- _DATASET CONTENT_:
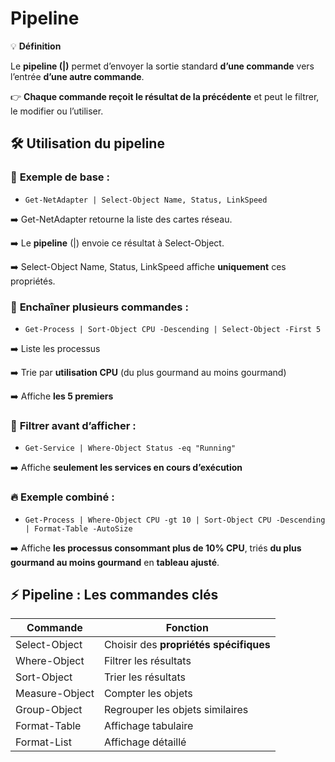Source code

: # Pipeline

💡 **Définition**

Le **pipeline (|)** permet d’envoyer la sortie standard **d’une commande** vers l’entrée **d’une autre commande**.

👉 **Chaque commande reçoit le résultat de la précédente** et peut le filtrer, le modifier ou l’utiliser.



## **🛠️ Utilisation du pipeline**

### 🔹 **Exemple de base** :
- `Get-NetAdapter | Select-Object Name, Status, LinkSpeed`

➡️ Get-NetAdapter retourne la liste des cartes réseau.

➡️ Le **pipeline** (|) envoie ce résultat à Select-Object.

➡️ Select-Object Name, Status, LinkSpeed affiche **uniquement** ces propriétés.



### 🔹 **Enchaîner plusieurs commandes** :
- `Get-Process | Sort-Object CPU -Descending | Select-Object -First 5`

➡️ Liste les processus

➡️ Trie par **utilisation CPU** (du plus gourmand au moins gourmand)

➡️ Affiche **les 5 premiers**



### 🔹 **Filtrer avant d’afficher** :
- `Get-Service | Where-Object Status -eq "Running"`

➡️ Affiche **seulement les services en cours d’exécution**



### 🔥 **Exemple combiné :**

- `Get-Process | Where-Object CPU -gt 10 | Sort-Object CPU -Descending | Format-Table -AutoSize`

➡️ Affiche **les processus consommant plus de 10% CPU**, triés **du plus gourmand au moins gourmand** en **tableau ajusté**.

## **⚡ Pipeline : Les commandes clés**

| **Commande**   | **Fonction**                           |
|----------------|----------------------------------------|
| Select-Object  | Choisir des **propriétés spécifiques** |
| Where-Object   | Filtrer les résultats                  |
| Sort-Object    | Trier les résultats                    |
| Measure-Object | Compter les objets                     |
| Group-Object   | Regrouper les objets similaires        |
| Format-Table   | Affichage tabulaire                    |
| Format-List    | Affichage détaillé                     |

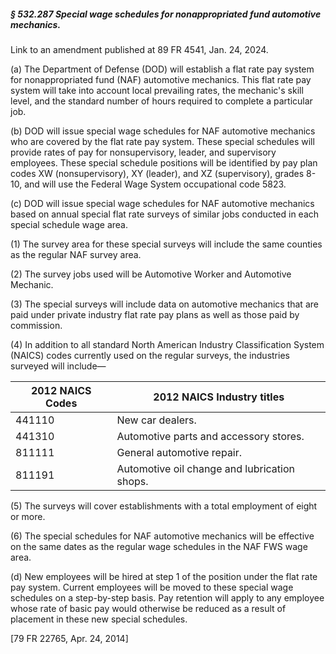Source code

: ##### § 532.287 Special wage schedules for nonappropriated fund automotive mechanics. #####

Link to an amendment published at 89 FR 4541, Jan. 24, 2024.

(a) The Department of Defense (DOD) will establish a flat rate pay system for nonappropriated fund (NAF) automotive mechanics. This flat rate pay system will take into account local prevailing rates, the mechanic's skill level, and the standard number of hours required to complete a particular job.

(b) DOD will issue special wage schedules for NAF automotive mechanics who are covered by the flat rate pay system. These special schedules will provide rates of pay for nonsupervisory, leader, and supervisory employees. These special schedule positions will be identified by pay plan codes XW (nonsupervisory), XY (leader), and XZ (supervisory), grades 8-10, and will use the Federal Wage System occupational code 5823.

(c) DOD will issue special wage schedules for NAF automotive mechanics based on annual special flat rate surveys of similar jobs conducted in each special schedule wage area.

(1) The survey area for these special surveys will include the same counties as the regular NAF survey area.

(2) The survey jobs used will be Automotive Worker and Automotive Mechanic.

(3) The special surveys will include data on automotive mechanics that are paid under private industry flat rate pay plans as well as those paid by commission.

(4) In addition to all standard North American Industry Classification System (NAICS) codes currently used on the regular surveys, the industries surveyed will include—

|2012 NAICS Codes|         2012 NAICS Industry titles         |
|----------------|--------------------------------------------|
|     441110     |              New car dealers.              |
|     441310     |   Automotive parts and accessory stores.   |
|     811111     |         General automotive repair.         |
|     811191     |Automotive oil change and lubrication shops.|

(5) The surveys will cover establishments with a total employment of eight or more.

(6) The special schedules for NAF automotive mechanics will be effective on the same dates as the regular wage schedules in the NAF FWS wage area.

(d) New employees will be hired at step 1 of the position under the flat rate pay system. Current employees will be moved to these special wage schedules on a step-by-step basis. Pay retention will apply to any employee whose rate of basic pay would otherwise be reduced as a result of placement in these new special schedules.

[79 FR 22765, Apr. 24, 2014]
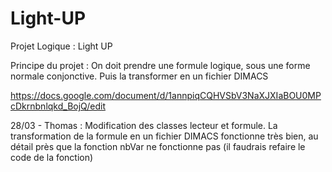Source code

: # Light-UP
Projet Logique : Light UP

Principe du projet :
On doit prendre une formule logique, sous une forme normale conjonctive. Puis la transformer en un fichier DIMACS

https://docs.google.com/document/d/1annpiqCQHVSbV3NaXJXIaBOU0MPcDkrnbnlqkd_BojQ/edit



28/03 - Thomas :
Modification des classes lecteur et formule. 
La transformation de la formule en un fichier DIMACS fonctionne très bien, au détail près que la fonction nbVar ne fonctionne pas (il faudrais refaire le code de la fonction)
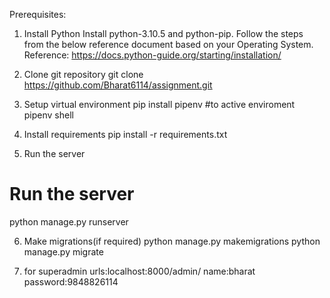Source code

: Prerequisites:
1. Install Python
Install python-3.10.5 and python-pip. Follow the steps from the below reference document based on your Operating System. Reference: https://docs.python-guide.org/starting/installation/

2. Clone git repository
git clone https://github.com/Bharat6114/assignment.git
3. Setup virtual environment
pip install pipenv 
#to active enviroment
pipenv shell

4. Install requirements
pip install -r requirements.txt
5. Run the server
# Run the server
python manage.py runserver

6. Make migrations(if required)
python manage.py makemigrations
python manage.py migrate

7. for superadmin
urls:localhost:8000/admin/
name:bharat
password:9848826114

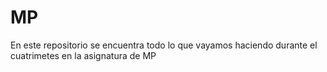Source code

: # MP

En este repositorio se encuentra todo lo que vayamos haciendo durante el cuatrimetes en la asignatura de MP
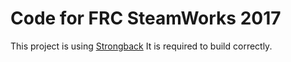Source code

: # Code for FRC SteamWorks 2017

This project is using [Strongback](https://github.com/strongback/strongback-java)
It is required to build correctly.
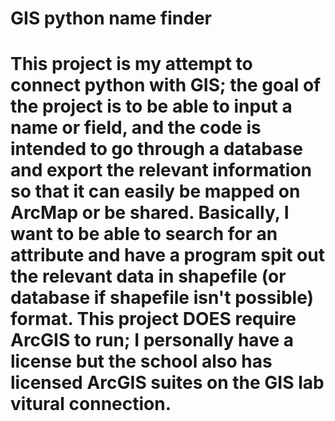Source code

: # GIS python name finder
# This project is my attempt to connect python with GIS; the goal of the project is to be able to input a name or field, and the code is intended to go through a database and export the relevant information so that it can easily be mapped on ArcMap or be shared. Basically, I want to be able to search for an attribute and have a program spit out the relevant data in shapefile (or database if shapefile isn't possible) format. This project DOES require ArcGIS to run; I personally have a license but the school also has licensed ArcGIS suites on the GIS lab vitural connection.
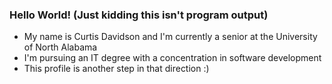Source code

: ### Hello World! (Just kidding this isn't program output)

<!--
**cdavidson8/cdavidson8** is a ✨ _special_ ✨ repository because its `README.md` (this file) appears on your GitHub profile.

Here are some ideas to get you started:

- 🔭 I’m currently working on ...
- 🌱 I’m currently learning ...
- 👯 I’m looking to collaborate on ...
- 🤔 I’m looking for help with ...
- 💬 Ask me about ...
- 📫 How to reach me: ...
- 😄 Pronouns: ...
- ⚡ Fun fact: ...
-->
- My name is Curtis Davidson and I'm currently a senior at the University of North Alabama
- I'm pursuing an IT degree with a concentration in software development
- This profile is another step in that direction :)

* * *

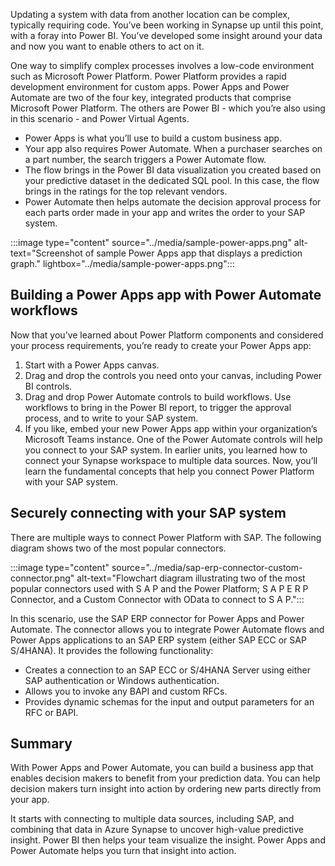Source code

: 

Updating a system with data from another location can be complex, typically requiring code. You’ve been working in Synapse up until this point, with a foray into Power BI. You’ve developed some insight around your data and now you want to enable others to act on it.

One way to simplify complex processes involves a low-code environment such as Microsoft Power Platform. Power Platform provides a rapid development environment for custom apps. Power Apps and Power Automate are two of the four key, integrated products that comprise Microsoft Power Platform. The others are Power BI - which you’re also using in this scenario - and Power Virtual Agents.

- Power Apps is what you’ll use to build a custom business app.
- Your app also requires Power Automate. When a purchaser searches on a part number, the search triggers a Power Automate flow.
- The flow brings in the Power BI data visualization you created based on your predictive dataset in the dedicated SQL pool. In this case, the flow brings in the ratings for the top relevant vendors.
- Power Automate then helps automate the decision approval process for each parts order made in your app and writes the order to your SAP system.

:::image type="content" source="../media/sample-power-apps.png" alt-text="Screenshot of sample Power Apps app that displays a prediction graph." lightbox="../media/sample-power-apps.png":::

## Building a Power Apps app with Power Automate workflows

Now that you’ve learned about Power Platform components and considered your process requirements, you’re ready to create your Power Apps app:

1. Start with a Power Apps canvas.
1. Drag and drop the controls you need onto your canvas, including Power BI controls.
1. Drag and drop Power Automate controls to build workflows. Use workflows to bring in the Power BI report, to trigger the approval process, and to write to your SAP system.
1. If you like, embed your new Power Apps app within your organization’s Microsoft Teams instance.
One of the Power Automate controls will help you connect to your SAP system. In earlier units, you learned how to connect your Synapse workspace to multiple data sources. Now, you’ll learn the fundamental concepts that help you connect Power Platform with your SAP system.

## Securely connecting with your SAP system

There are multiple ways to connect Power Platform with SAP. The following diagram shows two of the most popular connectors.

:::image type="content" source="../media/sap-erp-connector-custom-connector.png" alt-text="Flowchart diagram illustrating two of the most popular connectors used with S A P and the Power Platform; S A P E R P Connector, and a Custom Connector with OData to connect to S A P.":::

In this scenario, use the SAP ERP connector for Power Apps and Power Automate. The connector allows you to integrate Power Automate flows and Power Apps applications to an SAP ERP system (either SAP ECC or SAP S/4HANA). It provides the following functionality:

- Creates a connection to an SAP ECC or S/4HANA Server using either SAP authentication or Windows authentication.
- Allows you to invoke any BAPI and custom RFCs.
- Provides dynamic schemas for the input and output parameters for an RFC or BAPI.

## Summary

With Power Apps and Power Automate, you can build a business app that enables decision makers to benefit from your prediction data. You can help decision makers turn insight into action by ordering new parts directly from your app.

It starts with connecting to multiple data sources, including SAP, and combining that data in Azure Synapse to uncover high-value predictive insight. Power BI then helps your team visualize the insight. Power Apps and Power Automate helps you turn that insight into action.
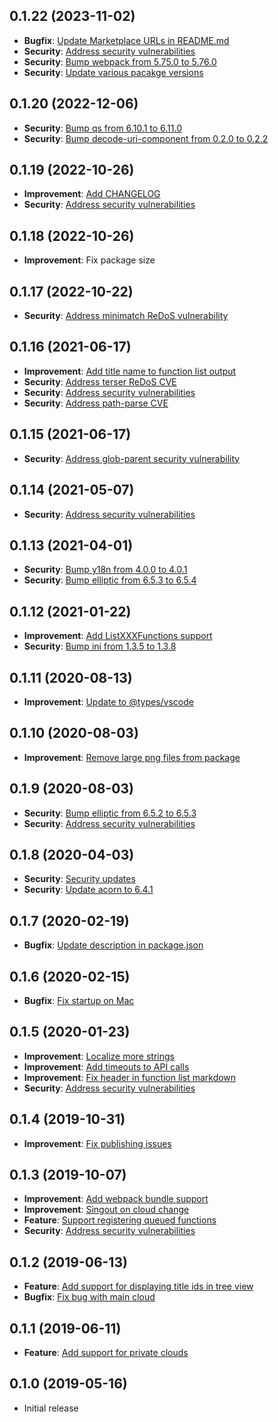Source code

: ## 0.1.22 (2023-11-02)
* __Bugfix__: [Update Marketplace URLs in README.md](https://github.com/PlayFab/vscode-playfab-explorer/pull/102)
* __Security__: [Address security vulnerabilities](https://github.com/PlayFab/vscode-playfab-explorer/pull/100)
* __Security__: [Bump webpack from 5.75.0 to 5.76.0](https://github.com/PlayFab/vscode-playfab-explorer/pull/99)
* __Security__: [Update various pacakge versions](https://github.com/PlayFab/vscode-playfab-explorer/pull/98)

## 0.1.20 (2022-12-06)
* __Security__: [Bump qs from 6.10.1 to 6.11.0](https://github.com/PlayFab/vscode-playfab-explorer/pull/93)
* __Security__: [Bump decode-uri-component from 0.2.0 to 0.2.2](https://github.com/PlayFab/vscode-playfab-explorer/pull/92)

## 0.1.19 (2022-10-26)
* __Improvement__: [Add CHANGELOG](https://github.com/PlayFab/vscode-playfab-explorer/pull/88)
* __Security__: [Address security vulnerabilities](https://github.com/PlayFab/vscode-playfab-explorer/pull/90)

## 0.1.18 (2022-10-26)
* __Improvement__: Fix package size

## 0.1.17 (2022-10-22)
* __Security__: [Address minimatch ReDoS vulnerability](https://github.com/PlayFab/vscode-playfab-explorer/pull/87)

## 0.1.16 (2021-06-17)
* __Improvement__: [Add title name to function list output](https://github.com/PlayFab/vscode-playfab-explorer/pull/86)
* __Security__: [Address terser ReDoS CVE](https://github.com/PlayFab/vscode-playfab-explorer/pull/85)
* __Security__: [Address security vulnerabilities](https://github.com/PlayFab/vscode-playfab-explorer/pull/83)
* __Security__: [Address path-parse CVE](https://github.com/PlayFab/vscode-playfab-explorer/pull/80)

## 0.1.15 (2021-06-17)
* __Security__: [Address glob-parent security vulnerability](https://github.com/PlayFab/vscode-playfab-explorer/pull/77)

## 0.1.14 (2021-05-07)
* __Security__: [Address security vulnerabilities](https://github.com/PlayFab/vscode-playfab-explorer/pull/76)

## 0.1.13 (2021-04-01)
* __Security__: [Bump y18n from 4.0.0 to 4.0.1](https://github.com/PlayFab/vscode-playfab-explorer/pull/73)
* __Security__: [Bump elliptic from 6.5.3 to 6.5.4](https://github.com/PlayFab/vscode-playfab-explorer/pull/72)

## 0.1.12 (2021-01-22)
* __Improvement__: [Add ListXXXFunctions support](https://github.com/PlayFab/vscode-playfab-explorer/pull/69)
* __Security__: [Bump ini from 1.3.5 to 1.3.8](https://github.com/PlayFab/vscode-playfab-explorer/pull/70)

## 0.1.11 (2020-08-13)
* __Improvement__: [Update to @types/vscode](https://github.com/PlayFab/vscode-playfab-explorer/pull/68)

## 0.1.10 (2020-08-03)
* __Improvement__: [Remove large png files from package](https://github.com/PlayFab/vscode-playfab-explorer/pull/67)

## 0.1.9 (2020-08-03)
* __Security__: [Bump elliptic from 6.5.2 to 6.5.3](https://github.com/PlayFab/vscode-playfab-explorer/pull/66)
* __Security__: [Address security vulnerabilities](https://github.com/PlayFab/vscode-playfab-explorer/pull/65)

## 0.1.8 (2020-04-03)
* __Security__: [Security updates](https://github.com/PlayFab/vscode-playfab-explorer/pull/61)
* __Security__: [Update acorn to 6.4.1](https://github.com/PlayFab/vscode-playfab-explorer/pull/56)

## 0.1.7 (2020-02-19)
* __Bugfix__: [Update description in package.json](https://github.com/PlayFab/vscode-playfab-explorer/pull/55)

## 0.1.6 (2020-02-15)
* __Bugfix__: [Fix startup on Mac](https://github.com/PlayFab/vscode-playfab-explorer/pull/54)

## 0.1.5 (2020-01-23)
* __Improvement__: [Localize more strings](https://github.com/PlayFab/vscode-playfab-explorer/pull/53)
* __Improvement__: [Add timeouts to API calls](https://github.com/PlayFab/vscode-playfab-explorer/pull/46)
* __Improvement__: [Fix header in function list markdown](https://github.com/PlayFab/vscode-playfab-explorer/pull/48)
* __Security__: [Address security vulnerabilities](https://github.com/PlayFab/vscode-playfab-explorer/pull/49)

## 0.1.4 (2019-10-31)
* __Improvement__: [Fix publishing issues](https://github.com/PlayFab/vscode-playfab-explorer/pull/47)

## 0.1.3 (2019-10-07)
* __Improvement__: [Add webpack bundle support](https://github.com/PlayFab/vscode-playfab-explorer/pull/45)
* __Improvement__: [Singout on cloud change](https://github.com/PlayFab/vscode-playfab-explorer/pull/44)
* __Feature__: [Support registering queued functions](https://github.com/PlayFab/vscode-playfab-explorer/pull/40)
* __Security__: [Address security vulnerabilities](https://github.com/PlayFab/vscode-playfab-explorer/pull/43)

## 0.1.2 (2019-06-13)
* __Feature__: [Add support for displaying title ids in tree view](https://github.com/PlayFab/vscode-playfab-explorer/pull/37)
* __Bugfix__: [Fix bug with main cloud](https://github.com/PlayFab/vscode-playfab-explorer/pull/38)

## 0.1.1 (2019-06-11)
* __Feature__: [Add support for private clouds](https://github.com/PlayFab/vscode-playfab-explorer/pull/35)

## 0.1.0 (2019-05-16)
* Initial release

- _WHAT YOU NEED TO DO_: If a picture sits between the line containing "pipenv shell" and the line containing "your GitHub profile.", leave it out, and return the lines of that range above exactly, both ends included.

- _YOUR SOLUTION_:
pipenv shell

4. Install requirements
pip install -r requirements.txt
5. Run the server
# Run the server
python manage.py runserver

6. Make migrations(if required)
python manage.py makemigrations
python manage.py migrate

7. for superadmin
urls:localhost:8000/admin/
name:bharat
password:9848826114

Source code

: # MP

En este repositorio se encuentra todo lo que vayamos haciendo durante el cuatrimetes en la asignatura de MP
Source code

: # Code for FRC SteamWorks 2017

This project is using [Strongback](https://github.com/strongback/strongback-java)
It is required to build correctly.
Source code

: # GIS python name finder
# This project is my attempt to connect python with GIS; the goal of the project is to be able to input a name or field, and the code is intended to go through a database and export the relevant information so that it can easily be mapped on ArcMap or be shared. Basically, I want to be able to search for an attribute and have a program spit out the relevant data in shapefile (or database if shapefile isn't possible) format. This project DOES require ArcGIS to run; I personally have a license but the school also has licensed ArcGIS suites on the GIS lab vitural connection.
Source code

: ### Hello World! (Just kidding this isn't program output)

<!--
**cdavidson8/cdavidson8** is a ✨ _special_ ✨ repository because its `README.md` (this file) appears on your GitHub profile.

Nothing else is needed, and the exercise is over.